GRAND RAPIDS, Mich. — The owner of a Wyoming-based chip company says his products are safe to eat despite a state warning about the conditions they are made in.
Jim Raredon admits his license to make the food is expired but says that is the only place he went wrong, and his kitchen is clean.
“I owe the state money, I didn’t pay them in time,” he said.
On Wednesday, the Michigan Department of Agriculture and Rural Development sent out a message advising people not to eat his products due to unsanitary conditions at the processing facility.
“We found things like gunk on the pipes, nonfood grade equipment to make the products,” MDARD communications specialist Jennifer Holton said. “We found a bed, a recliner."
Neither the bed nor recliner were there when FOX 17 went inside the kitchen.
Raredon said he was preparing to do a full recall before the state issued a consumer warning.
“The next thing that I knew, they took that out of my hands.
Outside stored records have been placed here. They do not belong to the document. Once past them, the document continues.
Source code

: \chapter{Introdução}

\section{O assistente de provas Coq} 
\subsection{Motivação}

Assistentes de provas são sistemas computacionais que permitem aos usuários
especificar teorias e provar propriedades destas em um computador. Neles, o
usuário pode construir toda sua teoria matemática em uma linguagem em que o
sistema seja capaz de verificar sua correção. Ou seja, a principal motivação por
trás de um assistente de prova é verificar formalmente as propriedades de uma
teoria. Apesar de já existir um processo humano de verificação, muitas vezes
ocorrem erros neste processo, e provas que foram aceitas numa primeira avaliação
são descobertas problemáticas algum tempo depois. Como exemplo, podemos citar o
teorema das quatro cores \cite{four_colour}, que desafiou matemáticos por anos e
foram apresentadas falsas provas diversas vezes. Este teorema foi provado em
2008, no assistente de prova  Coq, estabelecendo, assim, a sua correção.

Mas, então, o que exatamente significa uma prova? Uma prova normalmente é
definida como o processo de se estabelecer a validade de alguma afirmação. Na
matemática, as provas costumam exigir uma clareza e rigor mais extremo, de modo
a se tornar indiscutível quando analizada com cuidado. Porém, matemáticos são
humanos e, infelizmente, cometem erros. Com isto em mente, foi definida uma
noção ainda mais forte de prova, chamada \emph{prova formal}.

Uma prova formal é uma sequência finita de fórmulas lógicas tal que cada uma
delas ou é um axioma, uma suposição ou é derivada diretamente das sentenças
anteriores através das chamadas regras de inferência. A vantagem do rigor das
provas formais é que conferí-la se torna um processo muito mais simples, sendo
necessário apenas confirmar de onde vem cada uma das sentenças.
I was doing that yesterday and today, and I didn’t move fast enough or whatever. Without warning, they did what they did today,” Raredon said.
The state says they're just doing everything in their part to keep people safe.
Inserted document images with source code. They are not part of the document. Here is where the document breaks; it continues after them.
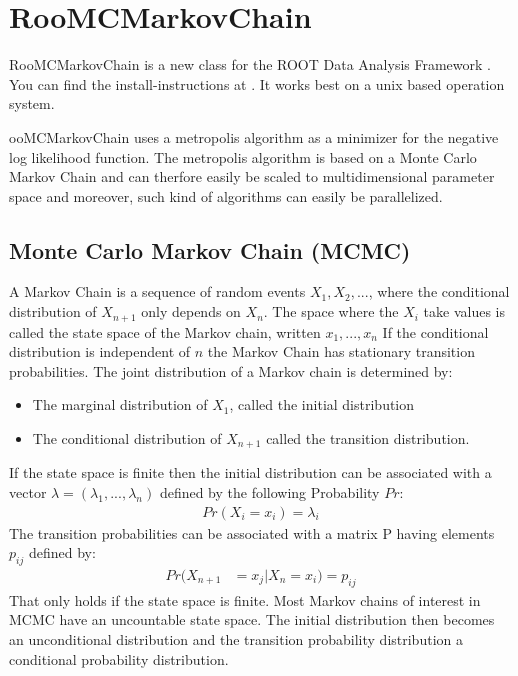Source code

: \documentclass[english]{uzhpub}
\begin{document}
\section{RooMCMarkovChain} \label{sec:RooMCMC}
RooMCMarkovChain is a new class for the ROOT Data Analysis Framework \cite{bib:root}. You can find the install-instructions at \cite{bib:root}. It works best on a unix based operation system.

 ooMCMarkovChain uses a metropolis algorithm as a minimizer for the negative log likelihood function. The metropolis algorithm is based on a Monte Carlo Markov Chain and can therfore easily be scaled to multidimensional parameter space and moreover, such kind of algorithms can easily be parallelized.

\subsection{Monte Carlo Markov Chain (MCMC)}  \label{sec:MCMC}
A Markov Chain is a sequence of random events $X_1,X_2,...$, where the conditional distribution of $X_{n+1}$ only depends on $X_n$. The space where the $X_i$ take values is called the state space of the Markov chain, written ${x_1,...,x_n}$ If the conditional distribution is independent of $n$ the Markov Chain has stationary transition probabilities.
The joint distribution of a Markov chain is determined by:
\begin{itemize}
 \item The marginal distribution of $X_1$, called the initial distribution
 \item The conditional distribution of $X_{n+1}$ called the transition distribution.
\end{itemize}
If the state space is finite then the initial distribution can be associated with a vector $\lambda = (\lambda_1,...,\lambda_n)$ defined by the following Probability $Pr$:
\begin{align}
 Pr(X_i = x_i) = \lambda_i
\end{align}
The transition probabilities can be associated with a matrix P having elements $p_{ij}$ defined by:
\begin{align}
 Pr(X_{n+1} & = x_j | X_n = x_i) = p_{ij}
\end{align}
That only holds if the state space is finite. Most Markov chains of interest in MCMC have an uncountable state space. The initial distribution then becomes an unconditional distribution and the transition probability distribution a conditional probability distribution.
\end{document}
“Our commitment always is to protecting food safety, and protecting public health,” Holton said.
He feels the state is making the situation out to be a bigger deal than it really is.
“The chips could be two years old, opened, and you still wouldn’t get sick,” he said. “There’s nothing in there to make you ill. That might be stale, but no, there’s nothing for the public to be alarmed about.”
The issue with Raredon’s license to produce the chips will take at least a few weeks to resolve. In the meantime, he is relying on his customers to get him through the situation.
“The only thing that will get me through this, is the loyalty of the customers that will still buy the product,” Raredon said.